═══ The data

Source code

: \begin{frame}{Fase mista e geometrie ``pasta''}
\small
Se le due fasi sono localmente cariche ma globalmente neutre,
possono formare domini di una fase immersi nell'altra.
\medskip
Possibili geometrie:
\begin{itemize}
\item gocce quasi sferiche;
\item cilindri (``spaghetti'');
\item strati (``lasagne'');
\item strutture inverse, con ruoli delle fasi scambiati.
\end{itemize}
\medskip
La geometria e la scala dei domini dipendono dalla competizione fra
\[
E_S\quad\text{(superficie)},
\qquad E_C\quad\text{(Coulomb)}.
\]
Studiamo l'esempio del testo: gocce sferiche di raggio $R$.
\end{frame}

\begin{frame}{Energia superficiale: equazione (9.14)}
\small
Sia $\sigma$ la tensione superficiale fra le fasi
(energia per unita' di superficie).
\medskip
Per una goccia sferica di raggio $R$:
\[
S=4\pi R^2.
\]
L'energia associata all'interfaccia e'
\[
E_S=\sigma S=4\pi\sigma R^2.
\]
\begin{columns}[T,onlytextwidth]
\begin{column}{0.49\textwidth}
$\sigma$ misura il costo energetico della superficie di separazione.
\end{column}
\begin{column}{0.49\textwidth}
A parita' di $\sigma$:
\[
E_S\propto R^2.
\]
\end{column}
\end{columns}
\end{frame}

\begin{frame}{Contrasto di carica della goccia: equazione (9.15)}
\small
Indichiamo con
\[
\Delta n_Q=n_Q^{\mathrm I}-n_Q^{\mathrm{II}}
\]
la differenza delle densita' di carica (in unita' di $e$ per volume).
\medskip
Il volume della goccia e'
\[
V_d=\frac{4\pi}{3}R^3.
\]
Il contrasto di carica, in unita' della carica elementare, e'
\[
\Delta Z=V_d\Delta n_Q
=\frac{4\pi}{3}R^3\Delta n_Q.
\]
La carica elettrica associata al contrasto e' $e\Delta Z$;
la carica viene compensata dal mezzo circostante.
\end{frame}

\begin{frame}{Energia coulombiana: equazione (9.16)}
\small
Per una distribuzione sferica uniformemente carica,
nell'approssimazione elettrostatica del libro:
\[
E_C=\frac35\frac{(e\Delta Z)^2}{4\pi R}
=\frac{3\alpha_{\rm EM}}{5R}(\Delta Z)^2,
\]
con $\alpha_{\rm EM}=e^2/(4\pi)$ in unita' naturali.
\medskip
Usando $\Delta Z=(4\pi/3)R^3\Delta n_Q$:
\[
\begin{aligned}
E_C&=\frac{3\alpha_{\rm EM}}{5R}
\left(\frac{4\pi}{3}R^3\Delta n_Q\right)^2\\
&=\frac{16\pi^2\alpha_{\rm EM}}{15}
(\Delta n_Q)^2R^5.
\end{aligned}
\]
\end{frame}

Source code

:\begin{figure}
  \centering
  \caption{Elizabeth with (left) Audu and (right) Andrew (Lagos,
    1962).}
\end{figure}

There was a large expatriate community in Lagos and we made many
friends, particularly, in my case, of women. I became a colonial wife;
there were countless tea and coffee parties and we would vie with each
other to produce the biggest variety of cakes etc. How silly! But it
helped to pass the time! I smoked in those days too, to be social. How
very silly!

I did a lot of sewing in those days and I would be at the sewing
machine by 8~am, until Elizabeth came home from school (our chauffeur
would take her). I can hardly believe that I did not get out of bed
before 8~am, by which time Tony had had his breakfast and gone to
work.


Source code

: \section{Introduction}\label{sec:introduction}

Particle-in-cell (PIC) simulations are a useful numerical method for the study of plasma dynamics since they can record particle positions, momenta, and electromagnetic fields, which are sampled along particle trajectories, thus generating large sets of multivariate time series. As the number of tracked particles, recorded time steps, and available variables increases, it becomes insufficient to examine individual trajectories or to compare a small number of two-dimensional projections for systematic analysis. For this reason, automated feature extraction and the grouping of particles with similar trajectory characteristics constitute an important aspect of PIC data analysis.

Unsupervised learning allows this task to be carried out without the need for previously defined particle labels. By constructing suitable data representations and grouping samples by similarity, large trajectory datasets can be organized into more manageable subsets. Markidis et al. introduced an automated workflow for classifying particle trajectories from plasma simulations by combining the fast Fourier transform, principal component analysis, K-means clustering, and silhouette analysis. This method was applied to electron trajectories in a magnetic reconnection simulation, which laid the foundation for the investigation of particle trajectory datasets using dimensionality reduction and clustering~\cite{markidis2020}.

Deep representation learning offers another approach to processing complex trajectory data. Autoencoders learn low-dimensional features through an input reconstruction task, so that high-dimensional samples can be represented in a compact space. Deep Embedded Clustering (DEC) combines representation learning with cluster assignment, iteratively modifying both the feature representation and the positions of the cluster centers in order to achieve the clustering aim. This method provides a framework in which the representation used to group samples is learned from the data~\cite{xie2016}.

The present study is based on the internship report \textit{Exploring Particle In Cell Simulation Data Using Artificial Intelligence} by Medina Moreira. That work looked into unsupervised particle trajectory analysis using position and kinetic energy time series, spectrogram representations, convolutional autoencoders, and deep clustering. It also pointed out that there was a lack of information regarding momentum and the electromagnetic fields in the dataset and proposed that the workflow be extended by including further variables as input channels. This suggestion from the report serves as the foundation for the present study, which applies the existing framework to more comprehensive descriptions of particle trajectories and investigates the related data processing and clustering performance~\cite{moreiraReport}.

══════

**What you will do:** Each line above must be returned exactly as written.

**Answer for the task:**
Source code

: \begin{frame}{Fase mista e geometrie ``pasta''}
\small
Se le due fasi sono localmente cariche ma globalmente neutre,
possono formare domini di una fase immersi nell'altra.
\medskip
Possibili geometrie:
\begin{itemize}
\item gocce quasi sferiche;
\item cilindri (``spaghetti'');
\item strati (``lasagne'');
\item strutture inverse, con ruoli delle fasi scambiati.
\end{itemize}
\medskip
La geometria e la scala dei domini dipendono dalla competizione fra
\[
E_S\quad\text{(superficie)},
\qquad E_C\quad\text{(Coulomb)}.
\]
Studiamo l'esempio del testo: gocce sferiche di raggio $R$.
\end{frame}

\begin{frame}{Energia superficiale: equazione (9.14)}
\small
Sia $\sigma$ la tensione superficiale fra le fasi
(energia per unita' di superficie).
\medskip
Per una goccia sferica di raggio $R$:
\[
S=4\pi R^2.
\]
L'energia associata all'interfaccia e'
\[
E_S=\sigma S=4\pi\sigma R^2.
\]
\begin{columns}[T,onlytextwidth]
\begin{column}{0.49\textwidth}
$\sigma$ misura il costo energetico della superficie di separazione.
\end{column}
\begin{column}{0.49\textwidth}
A parita' di $\sigma$:
\[
E_S\propto R^2.
\]
\end{column}
\end{columns}
\end{frame}

\begin{frame}{Contrasto di carica della goccia: equazione (9.15)}
\small
Indichiamo con
\[
\Delta n_Q=n_Q^{\mathrm I}-n_Q^{\mathrm{II}}
\]
la differenza delle densita' di carica (in unita' di $e$ per volume).
\medskip
Il volume della goccia e'
\[
V_d=\frac{4\pi}{3}R^3.
\]
Il contrasto di carica, in unita' della carica elementare, e'
\[
\Delta Z=V_d\Delta n_Q
=\frac{4\pi}{3}R^3\Delta n_Q.
\]
La carica elettrica associata al contrasto e' $e\Delta Z$;
la carica viene compensata dal mezzo circostante.
\end{frame}

\begin{frame}{Energia coulombiana: equazione (9.16)}
\small
Per una distribuzione sferica uniformemente carica,
nell'approssimazione elettrostatica del libro:
\[
E_C=\frac35\frac{(e\Delta Z)^2}{4\pi R}
=\frac{3\alpha_{\rm EM}}{5R}(\Delta Z)^2,
\]
con $\alpha_{\rm EM}=e^2/(4\pi)$ in unita' naturali.
\medskip
Usando $\Delta Z=(4\pi/3)R^3\Delta n_Q$:
\[
\begin{aligned}
E_C&=\frac{3\alpha_{\rm EM}}{5R}
\left(\frac{4\pi}{3}R^3\Delta n_Q\right)^2\\
&=\frac{16\pi^2\alpha_{\rm EM}}{15}
(\Delta n_Q)^2R^5.
\end{aligned}
\]
\end{frame}

Source code

:\begin{figure}
  \centering
  \caption{Elizabeth with (left) Audu and (right) Andrew (Lagos,
    1962).}
\end{figure}

There was a large expatriate community in Lagos and we made many
friends, particularly, in my case, of women. I became a colonial wife;
there were countless tea and coffee parties and we would vie with each
other to produce the biggest variety of cakes etc. How silly! But it
helped to pass the time! I smoked in those days too, to be social. How
very silly!

I did a lot of sewing in those days and I would be at the sewing
machine by 8~am, until Elizabeth came home from school (our chauffeur
would take her). I can hardly believe that I did not get out of bed
before 8~am, by which time Tony had had his breakfast and gone to
work.


Source code

: \section{Introduction}\label{sec:introduction}

Particle-in-cell (PIC) simulations are a useful numerical method for the study of plasma dynamics since they can record particle positions, momenta, and electromagnetic fields, which are sampled along particle trajectories, thus generating large sets of multivariate time series. As the number of tracked particles, recorded time steps, and available variables increases, it becomes insufficient to examine individual trajectories or to compare a small number of two-dimensional projections for systematic analysis. For this reason, automated feature extraction and the grouping of particles with similar trajectory characteristics constitute an important aspect of PIC data analysis.

Unsupervised learning allows this task to be carried out without the need for previously defined particle labels. By constructing suitable data representations and grouping samples by similarity, large trajectory datasets can be organized into more manageable subsets. Markidis et al. introduced an automated workflow for classifying particle trajectories from plasma simulations by combining the fast Fourier transform, principal component analysis, K-means clustering, and silhouette analysis. This method was applied to electron trajectories in a magnetic reconnection simulation, which laid the foundation for the investigation of particle trajectory datasets using dimensionality reduction and clustering~\cite{markidis2020}.

Deep representation learning offers another approach to processing complex trajectory data. Autoencoders learn low-dimensional features through an input reconstruction task, so that high-dimensional samples can be represented in a compact space. Deep Embedded Clustering (DEC) combines representation learning with cluster assignment, iteratively modifying both the feature representation and the positions of the cluster centers in order to achieve the clustering aim. This method provides a framework in which the representation used to group samples is learned from the data~\cite{xie2016}.

The present study is based on the internship report \textit{Exploring Particle In Cell Simulation Data Using Artificial Intelligence} by Medina Moreira. That work looked into unsupervised particle trajectory analysis using position and kinetic energy time series, spectrogram representations, convolutional autoencoders, and deep clustering. It also pointed out that there was a lack of information regarding momentum and the electromagnetic fields in the dataset and proposed that the workflow be extended by including further variables as input channels. This suggestion from the report serves as the foundation for the present study, which applies the existing framework to more comprehensive descriptions of particle trajectories and investigates the related data processing and clustering performance~\cite{moreiraReport}.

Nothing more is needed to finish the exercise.